Drumherum einfache Leute: Einer hält sich im Hintergrund, einer nähert sachte seine Hand – so sieht das Staunen vor dem Wunder der Geburt eben aus, überall. Ein einziger Hirte lässt mit gefalteten Händen ahnen, dass hier etwas von religiöser Bedeutung geschieht; die Heiligenscheine von Maria und Josef malte Caravaggio bestenfalls dezent. Er lässt den Kopf wie erschöpfte Lider sich senken – und dann bei der müden Madonna mit dem heruntergekommenen Gottessohn landen. Der aber würdigt den Betrachter keines Blickes, wendet sich seiner Mutter zu, berührt vertraut ihr Gesicht und weiß sich von ihren beiden Händen umfangen und geborgen.
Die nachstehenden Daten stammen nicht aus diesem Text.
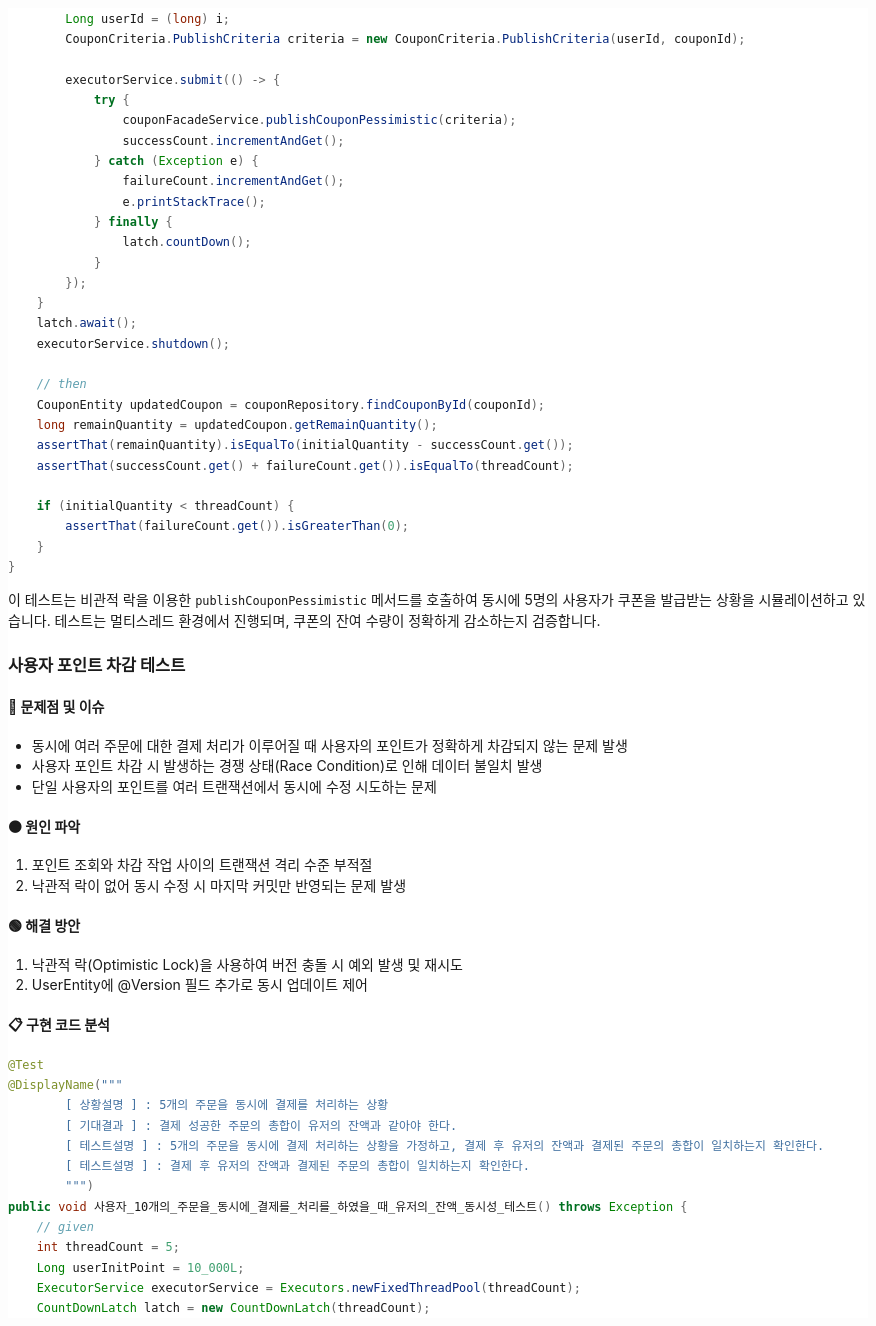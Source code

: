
 ```java
        Long userId = (long) i;
        CouponCriteria.PublishCriteria criteria = new CouponCriteria.PublishCriteria(userId, couponId);

        executorService.submit(() -> {
            try {
                couponFacadeService.publishCouponPessimistic(criteria);
                successCount.incrementAndGet();
            } catch (Exception e) {
                failureCount.incrementAndGet();
                e.printStackTrace();
            } finally {
                latch.countDown();
            }
        });
    }
    latch.await();
    executorService.shutdown();

    // then
    CouponEntity updatedCoupon = couponRepository.findCouponById(couponId);
    long remainQuantity = updatedCoupon.getRemainQuantity();
    assertThat(remainQuantity).isEqualTo(initialQuantity - successCount.get());
    assertThat(successCount.get() + failureCount.get()).isEqualTo(threadCount);

    if (initialQuantity < threadCount) {
        assertThat(failureCount.get()).isGreaterThan(0);
    }
}
```

이 테스트는 비관적 락을 이용한 `publishCouponPessimistic` 메서드를 호출하여 동시에 5명의 사용자가 쿠폰을 발급받는 상황을 시뮬레이션하고 있습니다. 테스트는 멀티스레드 환경에서 진행되며, 쿠폰의 잔여 수량이 정확하게 감소하는지 검증합니다.

### 사용자 포인트 차감 테스트

#### 🔴 문제점 및 이슈
- 동시에 여러 주문에 대한 결제 처리가 이루어질 때 사용자의 포인트가 정확하게 차감되지 않는 문제 발생
- 사용자 포인트 차감 시 발생하는 경쟁 상태(Race Condition)로 인해 데이터 불일치 발생
- 단일 사용자의 포인트를 여러 트랜잭션에서 동시에 수정 시도하는 문제

#### 🟠 원인 파악
1. 포인트 조회와 차감 작업 사이의 트랜잭션 격리 수준 부적절
2. 낙관적 락이 없어 동시 수정 시 마지막 커밋만 반영되는 문제 발생

#### 🟢 해결 방안
1. 낙관적 락(Optimistic Lock)을 사용하여 버전 충돌 시 예외 발생 및 재시도
2. UserEntity에 @Version 필드 추가로 동시 업데이트 제어

#### 📋 구현 코드 분석
```java
@Test
@DisplayName("""
        [ 상황설명 ] : 5개의 주문을 동시에 결제를 처리하는 상황
        [ 기대결과 ] : 결제 성공한 주문의 총합이 유저의 잔액과 같아야 한다.
        [ 테스트설명 ] : 5개의 주문을 동시에 결제 처리하는 상황을 가정하고, 결제 후 유저의 잔액과 결제된 주문의 총합이 일치하는지 확인한다.
        [ 테스트설명 ] : 결제 후 유저의 잔액과 결제된 주문의 총합이 일치하는지 확인한다.
        """)
public void 사용자_10개의_주문을_동시에_결제를_처리를_하였을_때_유저의_잔액_동시성_테스트() throws Exception {
    // given
    int threadCount = 5;
    Long userInitPoint = 10_000L;
    ExecutorService executorService = Executors.newFixedThreadPool(threadCount);
    CountDownLatch latch = new CountDownLatch(threadCount);
```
Caravaggios Bild geht der Botschaft von Weihnachten buchstäblich auf den Grund: Der Schöpfer der Welt steigt hinab in seine erschöpfte Schöpfung, die sich müde „zum Abend senkte“, wie der 1000 Jahre alte Weihnachtshymnus „Conditor alme siderum“ singt.  

In eine verkrümmte Welt

Im Unterschied zu Lasse wusste Gott gewissermaßen, worauf er sich einließ, wofür er sich verausgabte, warum er sich „aufopferte“. Er kannte die Welt, in die hinein er Mensch werden wollte: diese Welt aus Krankheit und Erschöpfung, aus Gewalt und Macht­miss­­brauch, aus Krieg und Vertreibung, aus Ungerechtigkeit und populistischer Verführung, aus Schuld und Sünde, wie wir religiös sagen, aus Erlösungsbedürftigkeit und Sehnsucht nach Heilung. 

Eine Frau mit Kind im Rettungsflug mit einer Militärmaschine von Kabul nach Doha im August 2021. | Foto: Giorgos Moutafis / BILD

In diese gebeugte, in sich selbst verkrümmte, bis zum Rand erschöpfte Welt, zu der auch diese eine Frau aus Kabul gehört, die es im August mit ihrem Baby in einen der Flieger geschafft hat (Foto oben). Nach dem Versagen der westlichen Politik und der erneuten Macht­übernahme durch die Taliban flogen sie in die Freiheit. Wie sie da liegen im fahlen Licht des Flugzeugbauchs, erschöpft bis ins Mark, die Mutter bergend eine Hand auf ihrem Kind, eine andere beruhigend auf ihrer eigenen Stirn. 

Wir feiern erschöpfte Weihnacht. Damals wie heute, hier wie da. „Kommt, ihr Beladenen, ich will euch Ruhe verschaffen“, wird der kleine Jesus später sagen. Es wird dieselbe stille Geborgenheit sein, die Lasse trotz aller Müdigkeit mit Entdeckerlust ins Licht schauen und nie Gesehenes bestaunen lässt. 

Und wir? Wir haben nicht mehr als die alte Verheißung, dass ein erschöpftes Volk in aller Dunkelheit ein Licht sehen wird. Und dass ein Engel zwischen Schlafen und Wachen sagt: Fürchtet euch nicht.